Le Corbusier was not speaking of the ancient world, but he would no doubt have been disappointed by its colourful splendour all the same. We have long since disabused ourselves of the notion that the ancient world was pristine white. We know sculptures were bedecked in vibrant colours, buildings embellished with many-hued details, interior walls painted in a kaleidoscopic manner, and the people themselves draped in vivid fabrics. Colour in the ancient world held theoretic and societal importance.
Pliny the Elder writes extensively about colour in his Natural History, its sources, production, and uses. A paint shop in Pompeii had no fewer than 29 different pigments on offer and the frescoes that have survived to us in Pompeii, Herculaneum and the surrounding Vesuvian countryside have given us a glimpse of the extraordinary wall paintings which must have adorned private homes and public spaces throughout the Roman world.
National Archaeological Museum. Naples. Italy

The warm red frame defines the space of the seaside landscape, where two figures inhabit a colonnaded landscape. The sky against which they are set is another extraordinary blue, this one paler and sun kissed. It is most likely Egyptian blue, or blue frit. The colour had been in production since 2500 BC, and the Greeks and the Romans were both known to have imported it from Egypt. Made from one part calcium oxide, one part copper oxide and four parts quartz fired together in a kiln to a temperature of 800 – 900 degrees Celsius, the result is an opaque, brittle blue material. Ground into a powder, it is the oldest known synthetic pigment, and a lovely warm cerulean.

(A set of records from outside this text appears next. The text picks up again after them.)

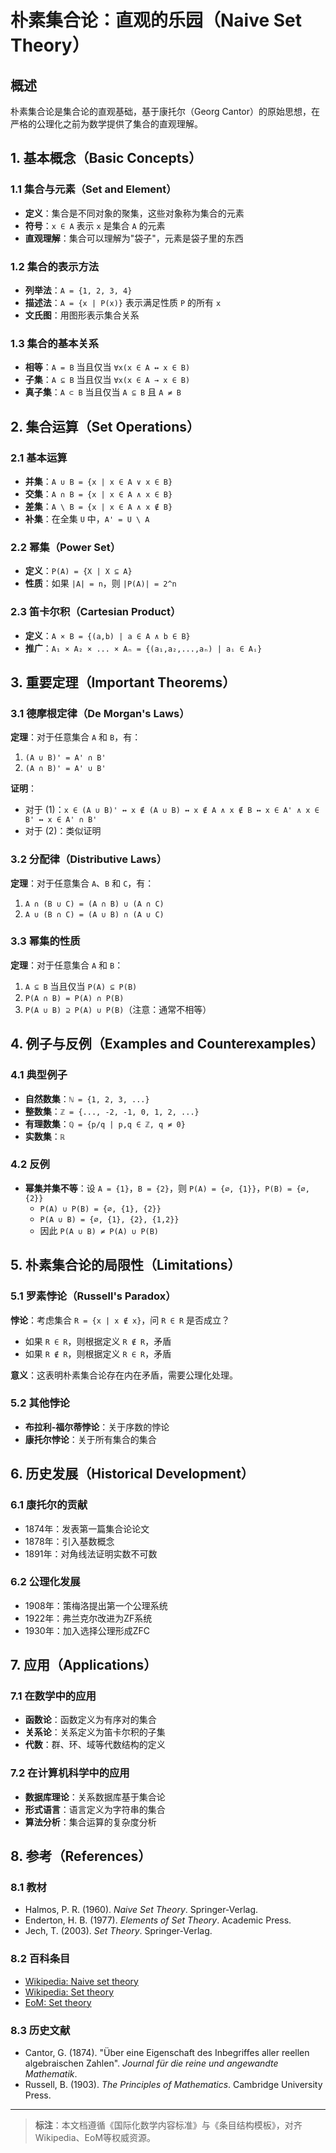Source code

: # 朴素集合论：直观的乐园（Naive Set Theory）

## 概述

朴素集合论是集合论的直观基础，基于康托尔（Georg Cantor）的原始思想，在严格的公理化之前为数学提供了集合的直观理解。

## 1. 基本概念（Basic Concepts）

### 1.1 集合与元素（Set and Element）

- **定义**：集合是不同对象的聚集，这些对象称为集合的元素
- **符号**：`x ∈ A` 表示 `x` 是集合 `A` 的元素
- **直观理解**：集合可以理解为"袋子"，元素是袋子里的东西

### 1.2 集合的表示方法

- **列举法**：`A = {1, 2, 3, 4}`
- **描述法**：`A = {x | P(x)}` 表示满足性质 `P` 的所有 `x`
- **文氏图**：用图形表示集合关系

### 1.3 集合的基本关系

- **相等**：`A = B` 当且仅当 `∀x(x ∈ A ↔ x ∈ B)`
- **子集**：`A ⊆ B` 当且仅当 `∀x(x ∈ A → x ∈ B)`
- **真子集**：`A ⊂ B` 当且仅当 `A ⊆ B` 且 `A ≠ B`

## 2. 集合运算（Set Operations）

### 2.1 基本运算

- **并集**：`A ∪ B = {x | x ∈ A ∨ x ∈ B}`
- **交集**：`A ∩ B = {x | x ∈ A ∧ x ∈ B}`
- **差集**：`A \ B = {x | x ∈ A ∧ x ∉ B}`
- **补集**：在全集 `U` 中，`A' = U \ A`

### 2.2 幂集（Power Set）

- **定义**：`P(A) = {X | X ⊆ A}`
- **性质**：如果 `|A| = n`，则 `|P(A)| = 2^n`

### 2.3 笛卡尔积（Cartesian Product）

- **定义**：`A × B = {(a,b) | a ∈ A ∧ b ∈ B}`
- **推广**：`A₁ × A₂ × ... × Aₙ = {(a₁,a₂,...,aₙ) | aᵢ ∈ Aᵢ}`

## 3. 重要定理（Important Theorems）

### 3.1 德摩根定律（De Morgan's Laws）

**定理**：对于任意集合 `A` 和 `B`，有：

1. `(A ∪ B)' = A' ∩ B'`
2. `(A ∩ B)' = A' ∪ B'`

**证明**：

- 对于 (1)：`x ∈ (A ∪ B)' ↔ x ∉ (A ∪ B) ↔ x ∉ A ∧ x ∉ B ↔ x ∈ A' ∧ x ∈ B' ↔ x ∈ A' ∩ B'`
- 对于 (2)：类似证明

### 3.2 分配律（Distributive Laws）

**定理**：对于任意集合 `A`、`B` 和 `C`，有：

1. `A ∩ (B ∪ C) = (A ∩ B) ∪ (A ∩ C)`
2. `A ∪ (B ∩ C) = (A ∪ B) ∩ (A ∪ C)`

### 3.3 幂集的性质

**定理**：对于任意集合 `A` 和 `B`：

1. `A ⊆ B` 当且仅当 `P(A) ⊆ P(B)`
2. `P(A ∩ B) = P(A) ∩ P(B)`
3. `P(A ∪ B) ⊇ P(A) ∪ P(B)`（注意：通常不相等）

## 4. 例子与反例（Examples and Counterexamples）

### 4.1 典型例子

- **自然数集**：`ℕ = {1, 2, 3, ...}`
- **整数集**：`ℤ = {..., -2, -1, 0, 1, 2, ...}`
- **有理数集**：`ℚ = {p/q | p,q ∈ ℤ, q ≠ 0}`
- **实数集**：`ℝ`

### 4.2 反例

- **幂集并集不等**：设 `A = {1}`，`B = {2}`，则 `P(A) = {∅, {1}}`，`P(B) = {∅, {2}}`
  - `P(A) ∪ P(B) = {∅, {1}, {2}}`
  - `P(A ∪ B) = {∅, {1}, {2}, {1,2}}`
  - 因此 `P(A ∪ B) ≠ P(A) ∪ P(B)`

## 5. 朴素集合论的局限性（Limitations）

### 5.1 罗素悖论（Russell's Paradox）

**悖论**：考虑集合 `R = {x | x ∉ x}`，问 `R ∈ R` 是否成立？

- 如果 `R ∈ R`，则根据定义 `R ∉ R`，矛盾
- 如果 `R ∉ R`，则根据定义 `R ∈ R`，矛盾

**意义**：这表明朴素集合论存在内在矛盾，需要公理化处理。

### 5.2 其他悖论

- **布拉利-福尔蒂悖论**：关于序数的悖论
- **康托尔悖论**：关于所有集合的集合

## 6. 历史发展（Historical Development）

### 6.1 康托尔的贡献

- 1874年：发表第一篇集合论论文
- 1878年：引入基数概念
- 1891年：对角线法证明实数不可数

### 6.2 公理化发展

- 1908年：策梅洛提出第一个公理系统
- 1922年：弗兰克尔改进为ZF系统
- 1930年：加入选择公理形成ZFC

## 7. 应用（Applications）

### 7.1 在数学中的应用

- **函数论**：函数定义为有序对的集合
- **关系论**：关系定义为笛卡尔积的子集
- **代数**：群、环、域等代数结构的定义

### 7.2 在计算机科学中的应用

- **数据库理论**：关系数据库基于集合论
- **形式语言**：语言定义为字符串的集合
- **算法分析**：集合运算的复杂度分析

## 8. 参考（References）

### 8.1 教材

- Halmos, P. R. (1960). *Naive Set Theory*. Springer-Verlag.
- Enderton, H. B. (1977). *Elements of Set Theory*. Academic Press.
- Jech, T. (2003). *Set Theory*. Springer-Verlag.

### 8.2 百科条目

- [Wikipedia: Naive set theory](https://en.wikipedia.org/wiki/Naive_set_theory)
- [Wikipedia: Set theory](https://en.wikipedia.org/wiki/Set_theory)
- [EoM: Set theory](https://encyclopediaofmath.org/wiki/Set_theory)

### 8.3 历史文献

- Cantor, G. (1874). "Über eine Eigenschaft des Inbegriffes aller reellen algebraischen Zahlen". *Journal für die reine und angewandte Mathematik*.
- Russell, B. (1903). *The Principles of Mathematics*. Cambridge University Press.

---

> **标注**：本文档遵循《国际化数学内容标准》与《条目结构模板》，对齐Wikipedia、EoM等权威资源。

Third Intermediate Period, circa 1070 - 664 BC
However complex the chemistry, the ancients did not understand colour in the way that we do. This can be seen in the nomenclature that persisted into the Middle Ages, through the Renaissance and into the 17th century – colours are named by the materials that create them, or the places from which the materials came, not by essential terms. A fact that has created no shortage of confusion to later students of the chromatic arts and led to the conflation of red and green, and yellow and blue, however unlikely that may seem. We take for granted our hues that have no dependence on context.
Despite the Greek predilection for idealisation and intellectual abstraction, they did not have the benefit of colour absolutes. Red could be eruthos, phoinikos, or porphuros. Imagine scarlet, crimson, and burgundy, but without the assistance of the umbrella term red. They had no concept of primary colours, nor did they have the benefit of Newton’s rainbow to help them rationalise the visible spectrum. For the Greeks, and the Romans after them, colour (chroma) lay on a scale between light and dark, and qualities like lustre and brilliance along with hue were valid discriminators. A most sensible notion, for surely matte black and glossy black are so fundamentally different they deserve to be called by different names. And in this light, Homer’s description of the sea as ‘wine-dark’, is perhaps not so obscure nor indeed so poetic.

Circa 100 BC
National Archaeological Museum. Naples. Italy
The four-colour scheme may have been a practical choice by artists, rather than one that speaks to lofty theoretical ideals, and not a subject of particular interest or understanding to scholars and philosophers of the time who immortalised that paucity of palette for centuries to follow. The want of practical knowledge amongst these learned men cannot be disputed – Democritus proclaimed that pale green could be mixed from red and white, while Plato asserted it could be created from ‘flame colour’ and black. Still other philosophers (wisely?) avoided such technical advice altogether and advised against colour mixing full stop. In On Colour, Aristotle cautions against mixing pigments likening it to a ‘passing away’, while Plutarch says mixing produces ‘conflict.’ It is also worth noting that the four-colour approach to painting may have been embraced by philosophers as it fit quite nicely with Empedocles’s theory of the four elements – earth (red), air (white), fire (yellow), and water (black). Greek artists began painting naturalistically and three dimensionally in the 5th century BC. With the gentle earth tones then available to them, they were able to create the effects of the light and shadow effectively. During the Hellenistic expansion new, exotic colours became available, indigo and cinnabar among them, and the integration of these vibrant hues into the painted illusion disrupted the natural effect of the austere four-colour palette the artists had mastered. So what began as a technical necessity based on the materials available with time became an aesthetic choice supported by the philosophy that followed.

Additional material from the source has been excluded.